Truth and Memory: Stephen Clarke – San Diego Topographics

Stephen Clarke, Guns R Us, 1987

How do we separate truth from memory? Should we try? A pair of recently published photo books from Stephen Clarke poses intriguing questions about the passage of time, finds Mike Pinnington… 

Time does strange things. In the moment, as that phrase suggests, its impact is imperceptible. At a distance, with hindsight – that is when the passage of time does its work and its effects are felt most keenly. Things look and can be perceived differently. How do we separate the truth from false memories? Should we? Does it matter? These questions make their presence felt in a pair of new photography books by Stephen Clarke, recently published by Café Royal. San Diego Topogrqaphics 1 and San Diego Topographics 2 1986–1987 span a year or so in the life of the photographer. Or, rather, the particular urban landscape in which he found himself as the Cold War and the century to which it belonged was petering out. It is a far cry from the surrounds of Newport, Wales, where he’d just completed his undergraduate studies in Fine Art.

At a loss on where to undertake his MA, Clarke found himself in Southern California. And, as these collections’ titles denote, his photography of this period refers and responds to the New Topographics movement, which had its beginnings in mid-1970s America. It found its way to the UK in the early 80s, says Clarke, “through the efforts of Jem Southam and Paul Graham”. In keeping with the objective, formalist approach which defines it, when I asked him about his relationship to NT, he replied: “I’m a cold practitioner; not an emotive photographer.” And, certainly, the images in these collections are faithful to the quotidian, largely urban subject matter found in the work of key figures of the movement such as Robert Adams, Lewis Baltz and Joe Deal.

“Humans, when they appear, seem passive.
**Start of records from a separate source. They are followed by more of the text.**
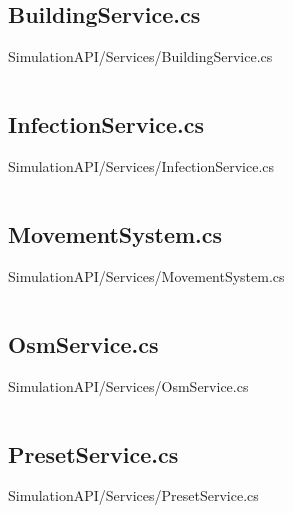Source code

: \inputminted[linenos,breaklines,tabsize=2]{csharp}{/Users/Henry/Desktop/NEAComputerScience/SimulationAPI/Services/BuildingCapacityCalculator.cs}

\makeatletter
\subsection*{BuildingService.cs}
SimulationAPI/Services/BuildingService.cs
\def\@currentlabelname{BuildingService.cs}
\label{code:SimulationAPI:Services:BuildingService.cs}
\makeatother

\inputminted[linenos,breaklines,tabsize=2]{csharp}{/Users/Henry/Desktop/NEAComputerScience/SimulationAPI/Services/BuildingService.cs}

\makeatletter
\subsection*{InfectionService.cs}
SimulationAPI/Services/InfectionService.cs
\def\@currentlabelname{InfectionService.cs}
\label{code:SimulationAPI:Services:InfectionService.cs}
\makeatother

\inputminted[linenos,breaklines,tabsize=2]{csharp}{/Users/Henry/Desktop/NEAComputerScience/SimulationAPI/Services/InfectionService.cs}

\makeatletter
\subsection*{MovementSystem.cs}
SimulationAPI/Services/MovementSystem.cs
\def\@currentlabelname{MovementSystem.cs}
\label{code:SimulationAPI:Services:MovementSystem.cs}
\makeatother

\inputminted[linenos,breaklines,tabsize=2]{csharp}{/Users/Henry/Desktop/NEAComputerScience/SimulationAPI/Services/MovementSystem.cs}

\makeatletter
\subsection*{OsmService.cs}
SimulationAPI/Services/OsmService.cs
\def\@currentlabelname{OsmService.cs}
\label{code:SimulationAPI:Services:OsmService.cs}
\makeatother

\inputminted[linenos,breaklines,tabsize=2]{csharp}{/Users/Henry/Desktop/NEAComputerScience/SimulationAPI/Services/OsmService.cs}

\makeatletter
\subsection*{PresetService.cs}
SimulationAPI/Services/PresetService.cs
\def\@currentlabelname{PresetService.cs}
\label{code:SimulationAPI:Services:PresetService.cs}
\makeatother

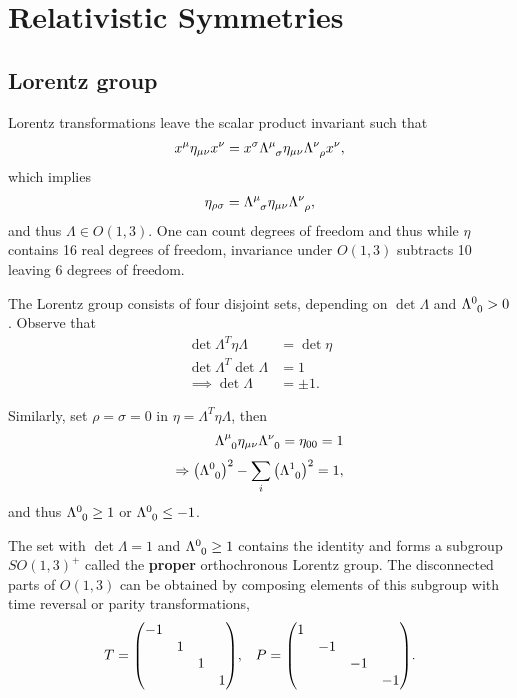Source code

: \section{Relativistic Symmetries}

\subsection{Lorentz group}

Lorentz transformations leave the scalar product invariant such that
\begin{align}
    x^{\mu} \eta_{\mu\nu} x^{\nu} = x^{\sigma} \tensor{\Lambda}{^{\mu}_\sigma} \eta_{\mu \nu} \tensor{\Lambda}{^{\nu}_\rho} x^{\nu}
,\end{align}
which implies
\begin{align}
    \eta_{\rho \sigma} = \tensor{\Lambda}{^{\mu}_\sigma} \eta_{\mu \nu} \tensor{\Lambda}{^{\nu}_{\rho}}
,\end{align}
and thus $\Lambda \in O \left( 1,3 \right) $. One can count degrees of freedom and thus while $\eta$ contains 16 real degrees of freedom, invariance under $O \left( 1,3 \right) $ subtracts 10 leaving 6 degrees of freedom.

The Lorentz group consists of four disjoint sets, depending on $\det \Lambda $ and $\tensor{\Lambda}{^{0}_0} > 0$. Observe that
\begin{align}
    \det \Lambda^{T} \eta \Lambda &= \det \eta \\
    \det \Lambda^{T} \det \Lambda &= 1 \\
    \implies \det \Lambda &= \pm 1
.\end{align}

Similarly, set $\rho = \sigma = 0$ in $\eta = \Lambda^{T} \eta \Lambda$, then
\begin{align}
    \tensor{\Lambda}{^{\mu}_0} \eta_{\mu \nu} \tensor{\Lambda}{^{\nu}_0} = \eta_{0 0} = 1 \\
    \implies \left( \tensor{\Lambda}{^{0}_0} \right)^2 - \sum_{i}^{}  \left( \tensor{\Lambda}{^{1}_0} \right)^2 = 1
,\end{align}
and thus $\tensor{\Lambda}{^{0}_0} \geq 1$ or $\tensor{\Lambda}{^{0}_0} \leq -1$.

The set with $\det \Lambda = 1$ and $\tensor{\Lambda}{^{0}_0} \geq 1$ contains the identity and forms a subgroup $SO \left( 1,3 \right)^{+}$ called the \textbf{proper} orthochronous Lorentz group. The disconnected parts of $O \left( 1,3 \right) $ can be obtained by composing elements of this subgroup with time reversal or parity transformations,
\begin{align}
    T = \mqty( -1 \\ & 1 \\ & & 1 \\ &  & & 1), && P = \mqty( 1 \\ & -1 \\ & & -1 \\ & & & -1 )
.\end{align}

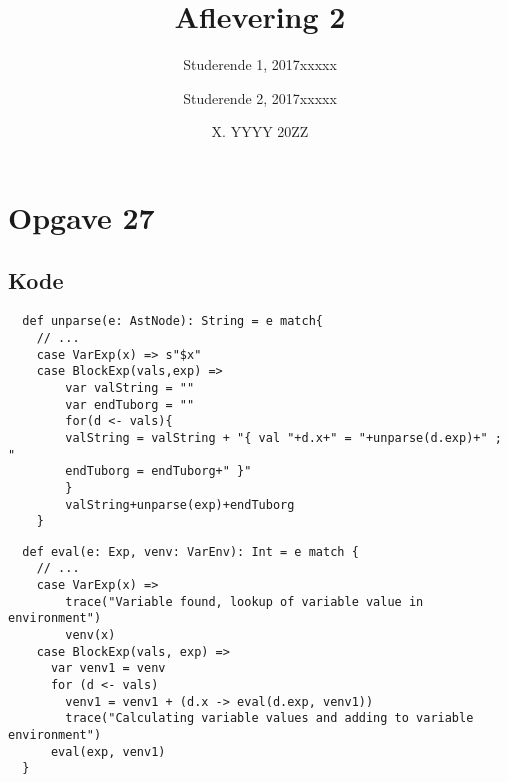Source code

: \documentclass[a4paper, 10pt]{article}
\title{Aflevering 2}
\author{Studerende 1, 2017xxxxx \and Studerende 2, 2017xxxxx}
\date{X. YYYY 20ZZ}
\theoremstyle{remark}
\begin{document}
\maketitle
\section*{Opgave 27}
\subsection*{Kode}
\begin{lstlisting}
  def unparse(e: AstNode): String = e match{
  	// ...
  	case VarExp(x) => s"$x"
  	case BlockExp(vals,exp) =>
  		var valString = ""
	  	var endTuborg = ""
  		for(d <- vals){
	  	valString = valString + "{ val "+d.x+" = "+unparse(d.exp)+" ; "
	  	endTuborg = endTuborg+" }"
	  	}
  		valString+unparse(exp)+endTuborg
    }
\end{lstlisting}
\begin{lstlisting}
  def eval(e: Exp, venv: VarEnv): Int = e match {
    // ...
    case VarExp(x) => 
    	trace("Variable found, lookup of variable value in environment")
    	venv(x)
    case BlockExp(vals, exp) =>
      var venv1 = venv
      for (d <- vals)
        venv1 = venv1 + (d.x -> eval(d.exp, venv1))
        trace("Calculating variable values and adding to variable environment")
      eval(exp, venv1)
  }
\end{lstlisting}
\end{document}
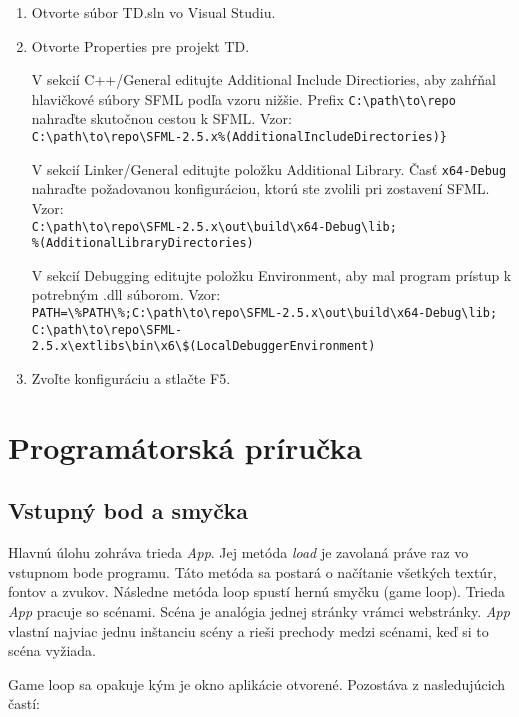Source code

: \documentclass[12pt]{article}
\begin{document}
\begin{enumerate}
    \item Otvorte súbor TD.sln vo Visual Studiu.
    \item Otvorte Properties pre projekt TD.

        V sekcií C++/General editujte Additional Include Directiories, aby zahŕňal
        hlavičkové súbory SFML podľa vzoru nižšie. Prefix \verb|C:\path\to\repo| nahraďte
        skutočnou cestou k SFML. Vzor: \\
        \verb|C:\path\to\repo\SFML-2.5.x%(AdditionalIncludeDirectories)}|


        V sekcií Linker/General editujte položku Additional Library. Časť \verb|x64-Debug|
        nahraďte požadovanou konfiguráciou, ktorú ste zvolili pri zostavení SFML.
        Vzor: \\
        \verb|C:\path\to\repo\SFML-2.5.x\out\build\x64-Debug\lib;| \\
        \verb|%(AdditionalLibraryDirectories)|


        V sekcií Debugging editujte položku Environment, aby mal program prístup
        k potrebným .dll súborom. 
        Vzor: \\
        \verb|PATH=\%PATH\%;C:\path\to\repo\SFML-2.5.x\out\build\x64-Debug\lib;| \\
        \verb|C:\path\to\repo\SFML-2.5.x\extlibs\bin\x6\$(LocalDebuggerEnvironment)|
    \item Zvoľte konfiguráciu a stlačte F5.
\end{enumerate}

\section{Programátorská príručka}

\subsection{Vstupný bod a smyčka}
Hlavnú úlohu zohráva trieda \emph{App}. Jej metóda \emph{load} je zavolaná práve raz vo vstupnom
bode programu. Táto metóda sa postará o načítanie všetkých textúr, fontov a zvukov.
Následne metóda loop spustí hernú smyčku (game loop). Trieda \emph{App} pracuje so scénami.
Scéna je analógia jednej stránky vrámci webstránky. \emph{App} vlastní najviac jednu inštanciu
scény a rieši prechody medzi scénami, keď si to scéna vyžiada.

Game loop sa opakuje kým je okno aplikácie otvorené. Pozostáva z nasledujúcich častí:
\end{document}
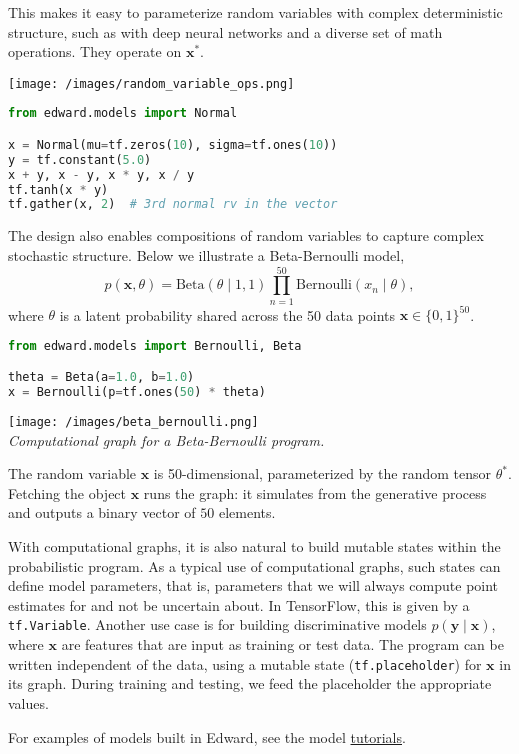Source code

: 
This makes it easy to parameterize random variables with complex deterministic
structure, such as with deep neural networks and a diverse set of math
operations.
They operate on $\mathbf{x}^*$.

\texttt{[image: /images/random\_variable\_ops.png]}

\begin{lstlisting}[language=Python]
from edward.models import Normal

x = Normal(mu=tf.zeros(10), sigma=tf.ones(10))
y = tf.constant(5.0)
x + y, x - y, x * y, x / y
tf.tanh(x * y)
tf.gather(x, 2)  # 3rd normal rv in the vector
\end{lstlisting}

The design also enables compositions of random variables
to capture complex stochastic structure.
%
Below we illustrate a Beta-Bernoulli model,
\begin{equation*}
p(\mathbf{x}, \theta) =
\text{Beta}(\theta\mid 1, 1)
\prod_{n=1}^{50} \text{Bernoulli}(x_n\mid \theta),
\end{equation*}
where $\theta$
is a latent probability shared across the 50 data points $\mathbf{x}\in\{0,1\}^{50}$.

\begin{lstlisting}[language=python]
from edward.models import Bernoulli, Beta

theta = Beta(a=1.0, b=1.0)
x = Bernoulli(p=tf.ones(50) * theta)
\end{lstlisting}

\texttt{[image: /images/beta\_bernoulli.png]} \\
{\small\textit{%
Computational graph for a Beta-Bernoulli program.
}}

The random variable $\mathbf{x}$ is 50-dimensional, parameterized by the
random tensor $\theta^*$. Fetching the object $\mathbf{x}$ runs the
graph: it simulates from the generative process and
outputs a binary vector of $50$ elements.

With computational graphs, it is also natural to build mutable states
within the probabilistic program. As a typical use of computational
graphs, such states can define model parameters, that is, parameters
that we will always compute point estimates for and not be uncertain
about. In TensorFlow, this
is given by a \texttt{tf.Variable}. Another use case is for building
discriminative models $p(\mathbf{y}\mid\mathbf{x})$, where
$\mathbf{x}$ are features that are input as training or test data.  The
program can be written independent of the data, using a mutable state
(\texttt{tf.placeholder}) for $\mathbf{x}$ in its graph.
During training and testing, we feed the placeholder the appropriate
values.

For examples of models built in Edward, see the model
\href{/tutorials/}{tutorials}.
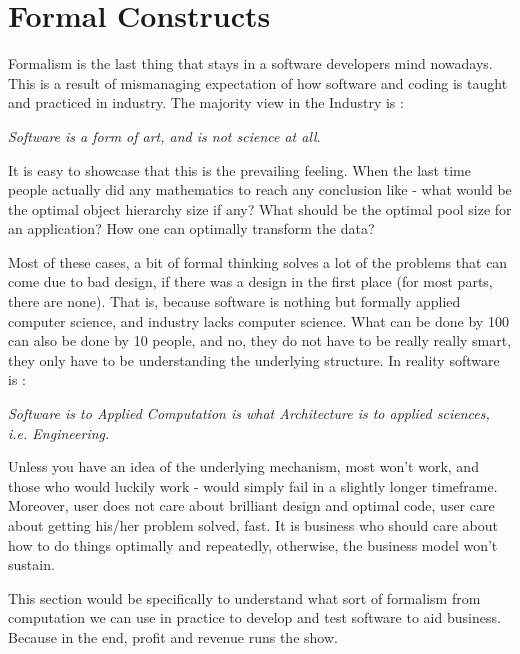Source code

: \chapter{Formal Constructs}\label{using-predicates}

{\LARGE F}ormalism is the last thing that stays in a software developers mind nowadays. 
This is a result of mismanaging expectation of how software and coding is taught and practiced in industry.
The majority view in the Industry is :
\begin{center}
\emph{Software is a form of art, and is not science at all}. 
\end{center}
It is easy to showcase that this is the prevailing feeling. When the last time people
actually did any mathematics to reach any conclusion like - what would be the optimal
object hierarchy size if any? What should be the optimal pool size for an application?
How one can optimally transform the data? 

Most of these cases, a bit of formal thinking solves a lot of the problems that can come due to bad design,
if there was a design in the first place (for most parts, there are none). 
That is, because software is nothing but formally applied computer science, and industry lacks computer science.
What can be done by 100 can also be done by 10 people, and no, they do not have to be really really smart,
they only have to be understanding the underlying structure. 
In reality software is :

\begin{center}
\emph{Software is to Applied Computation is what Architecture is to applied sciences, i.e. Engineering.}
\end{center}
Unless you have an idea of the underlying mechanism, most won't work,
and those who would luckily work - would simply fail in a slightly longer timeframe.
Moreover, user does not care about brilliant design and optimal code, user care about getting his/her problem 
solved, fast. It is business who should care about how to do things optimally and repeatedly, otherwise,
the business model won't sustain. 

This section would be specifically to understand what sort of formalism from computation 
we can use in practice to develop and test software to aid business. Because in the end, profit and revenue 
runs the show.


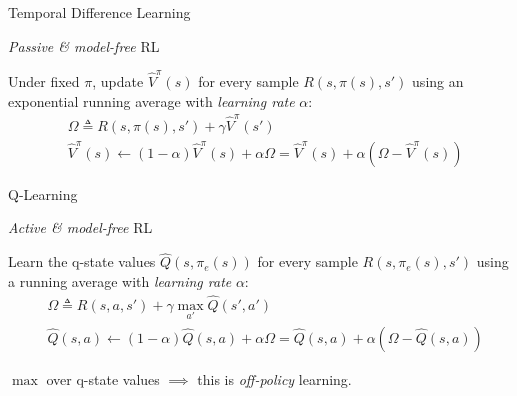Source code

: \documentclass{cognito}
\begin{document}
\begin{note}{Temporal Difference Learning}
	\begin{mdframed}[linecolor=black!25!white]
		\emph{Passive \& model-free} RL
	\end{mdframed}
	Under fixed $\pi$, update $\hat{V}^\pi(s)$ for every sample $R(s, \pi(s), s')$ using
	an exponential running average with \emph{learning rate} $\alpha$:
	\begin{align*}
		&\Omega \triangleq R(s, \pi(s), s') + \gamma \hat{V}^\pi(s')\\
		&\hat{V}^\pi(s) \leftarrow (1 - \alpha) \hat{V}^\pi(s) + \alpha \Omega = \hat{V}^\pi(s) + \alpha( \Omega - \hat{V}^\pi(s) )
	\end{align*}
	\vspace{-10pt}
\end{note}


\begin{note}{Q-Learning}
	\begin{mdframed}[linecolor=black!25!white]
		\emph{Active \& model-free} RL
	\end{mdframed}
	Learn the q-state values $\hat{Q}(s, \pi_e(s))$ for every sample $R(s, \pi_e(s), s')$ using
	a running average with \emph{learning rate} $\alpha$:
	\begin{align*}
		&\textstyle \Omega \triangleq R(s, a, s') + \gamma \max_{a'} \hat{Q}(s',a')\\
		&\textstyle \hat{Q}(s,a) \leftarrow (1 - \alpha) \hat{Q}(s,a) + \alpha \Omega = \hat{Q}(s,a) + \alpha ( \Omega - \hat{Q}(s,a))
	\end{align*}
	\begin{remark} $\max$ over q-state values $\implies$ this is \emph{off-policy} learning.
	\end{remark}
	\vspace{-5pt}
\end{note}

\end{document}

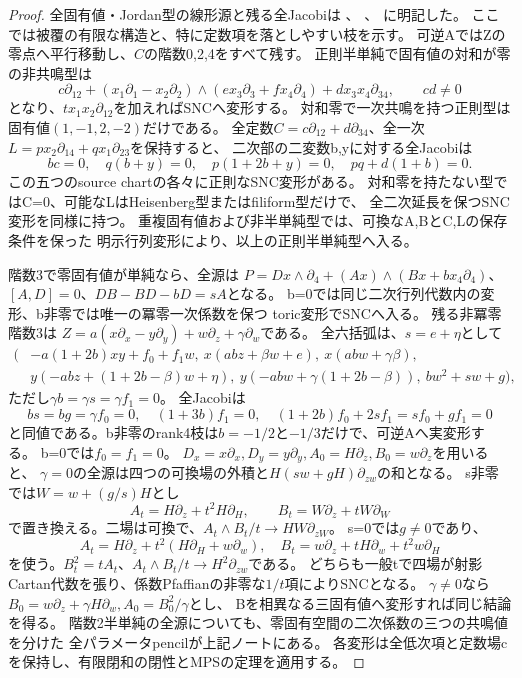 \documentclass[a4paper,11pt]{ltjsarticle}
\theoremstyle{definition}
\begin{document}
\begin{proof}
全固有値・Jordan型の線形源と残る全Jacobiは
、
、
に明記した。
ここでは被覆の有限な構造と、特に定数項を落としやすい枝を示す。
可逆AではZの零点へ平行移動し、$C$の階数0,2,4をすべて残す。
正則半単純で固有値の対和が零の非共鳴型は
\[
 c\partial_{12}+(x_1\partial_1-x_2\partial_2)
 \wedge(e x_3\partial_3+f x_4\partial_4)
 +d x_3x_4\partial_{34},\qquad cd\ne0
\]
となり、$t x_1x_2\partial_{12}$を加えればSNCへ変形する。
対和零で一次共鳴を持つ正則型は固有値$(1,-1,2,-2)$だけである。
全定数$C=c\partial_{12}+d\partial_{34}$、全一次
$L=p x_2\partial_{14}+q x_1\partial_{23}$を保持すると、
二次部の二変数b,yに対する全Jacobiは
\[
 bc=0,\quad q(b+y)=0,\quad p(1+2b+y)=0,\quad pq+d(1+b)=0.
\]
この五つのsource chartの各々に正則なSNC変形がある。
対和零を持たない型ではC=0、可能なLはHeisenberg型またはfiliform型だけで、
全二次延長を保つSNC変形を同様に持つ。
重複固有値および非半単純型では、可換なA,BとC,Lの保存条件を保った
明示行列変形により、以上の正則半単純型へ入る。

階数3で零固有値が単純なら、全源は
$P=Dx\wedge\partial_4+(Ax)\wedge(Bx+b x_4\partial_4)$、
$[A,D]=0$、$DB-BD-bD=sA$となる。
b=0では同じ二次行列代数内の変形、b非零では唯一の冪零一次係数を保つ
toric変形でSNCへ入る。
残る非冪零階数3は
$Z=a(x\partial_x-y\partial_y)+w\partial_z+\gamma\partial_w$である。
全六括弧は、$s=e+\eta$として
\[
\begin{split}
 (&-a(1+2b)xy+f_0+f_1w,\ x(abz+\beta w+e),\ x(abw+\gamma\beta),\\
  &y(-abz+(1+2b-\beta)w+\eta),\ y(-abw+\gamma(1+2b-\beta)),\ bw^2+sw+g),
\end{split}
\]
ただし$\gamma b=\gamma s=\gamma f_1=0$。
全Jacobiは
\[
 bs=bg=\gamma f_0=0,\quad(1+3b)f_1=0,\quad
 (1+2b)f_0+2sf_1=sf_0+gf_1=0
\]
と同値である。b非零のrank4枝は$b=-1/2$と$-1/3$だけで、可逆Aへ実変形する。
b=0では$f_0=f_1=0$。
$D_x=x\partial_x,D_y=y\partial_y,A_0=H\partial_z,B_0=w\partial_z$を用いると、
$\gamma=0$の全源は四つの可換場の外積と$H(sw+gH)\partial_{zw}$の和となる。
s非零では$W=w+(g/s)H$とし
\[
 A_t=H\partial_z+t^2H\partial_H,\qquad B_t=W\partial_z+tW\partial_W
\]
で置き換える。二場は可換で、$A_t\wedge B_t/t\to HW\partial_{zW}$。
s=0では$g\ne0$であり、
\[
 A_t=H\partial_z+t^2(H\partial_H+w\partial_w),\quad
 B_t=w\partial_z+tH\partial_w+t^2w\partial_H
\]
を使う。$B_t^2=tA_t$、$A_t\wedge B_t/t\to H^2\partial_{zw}$である。
どちらも一般tで四場が射影Cartan代数を張り、係数Pfaffianの非零な$1/t$項によりSNCとなる。
$\gamma\ne0$なら$B_0=w\partial_z+\gamma H\partial_w,A_0=B_0^2/\gamma$とし、
Bを相異なる三固有値へ変形すれば同じ結論を得る。
階数2半単純の全源についても、零固有空間の二次係数の三つの共鳴値を分けた
全パラメータpencilが上記ノートにある。
各変形は全低次項と定数場cを保持し、有限閉和の閉性とMPSの定理を適用する。
\end{proof}
\end{document}
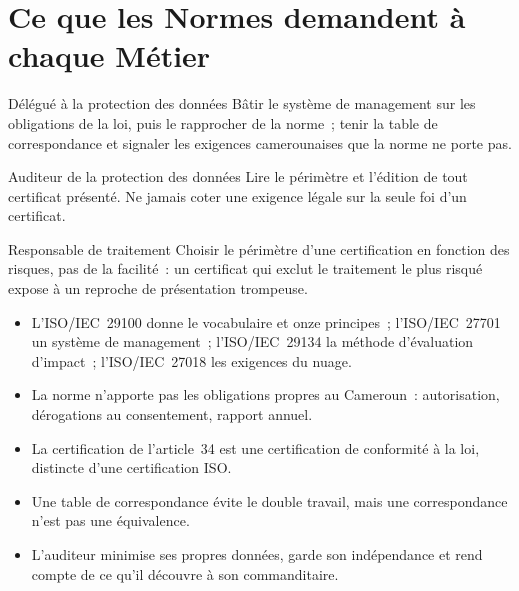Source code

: \section{Ce que les Normes demandent à chaque Métier}
\label{sec:c09-metiers}

\begin{boxmetier}{Délégué à la protection des données}
Bâtir le système de management sur les obligations de la loi, puis le
rapprocher de la norme~; tenir la table de correspondance et signaler les
exigences camerounaises que la norme ne porte pas.
\end{boxmetier}

\begin{boxmetier}{Auditeur de la protection des données}
Lire le périmètre et l'édition de tout certificat présenté. Ne jamais coter
\OUI{} une exigence légale sur la seule foi d'un certificat.
\end{boxmetier}

\begin{boxmetier}{Responsable de traitement}
Choisir le périmètre d'une certification en fonction des risques, pas de la
facilité~: un certificat qui exclut le traitement le plus risqué expose à un
reproche de présentation trompeuse.
\end{boxmetier}

\begin{boxresume}
\begin{itemize}
    \item L'ISO/IEC~29100 donne le vocabulaire et onze principes~;
          l'ISO/IEC~27701 un système de management~; l'ISO/IEC~29134 la
          méthode d'évaluation d'impact~; l'ISO/IEC~27018 les exigences du
          nuage.
    \item La norme n'apporte pas les obligations propres au Cameroun~:
          autorisation, dérogations au consentement, rapport annuel.
    \item La certification de l'article~34 est une certification de
          conformité à la loi, distincte d'une certification ISO.
    \item Une table de correspondance évite le double travail, mais une
          correspondance n'est pas une équivalence.
    \item L'auditeur minimise ses propres données, garde son indépendance et
          rend compte de ce qu'il découvre à son commanditaire.
\end{itemize}
\end{boxresume}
Not really there”

On the cover of Topographics 1, for instance, cars parked almost bumper-to-bumper snake round the undulating rise of an asphalt bend, telegraph wires drooping lazily overhead. The make and models of the cars – a couple of Volkswagen Beetles take centre-stage – lends an almost ageless quality to the scene. Elsewhere, on a beach, an incongruous wire fence manages to obscure the beauty of the ocean; its curve, demarcating the elemental and the human, attracts weeds. Any images that indulge nature more prominently tend to the uncanny: in the centre spread, a throng of palm trees straight out of folk horror loom ominously (their progress, prosaically tempered by a bike route). Wildlife is similarly stymied and features either at the remove or in the confines of the San Diego Zoo or, robbed of feral energy, is fabricated. In one photograph, a sculpture of a prancing white horse rears up precariously. It stands atop a flimsy-looking platform, its purpose unclear. Humans, when they appear, fare no better. At leisure and in clusters, they seem passive. Not really there – like pack animals after a feed. Or on Valium.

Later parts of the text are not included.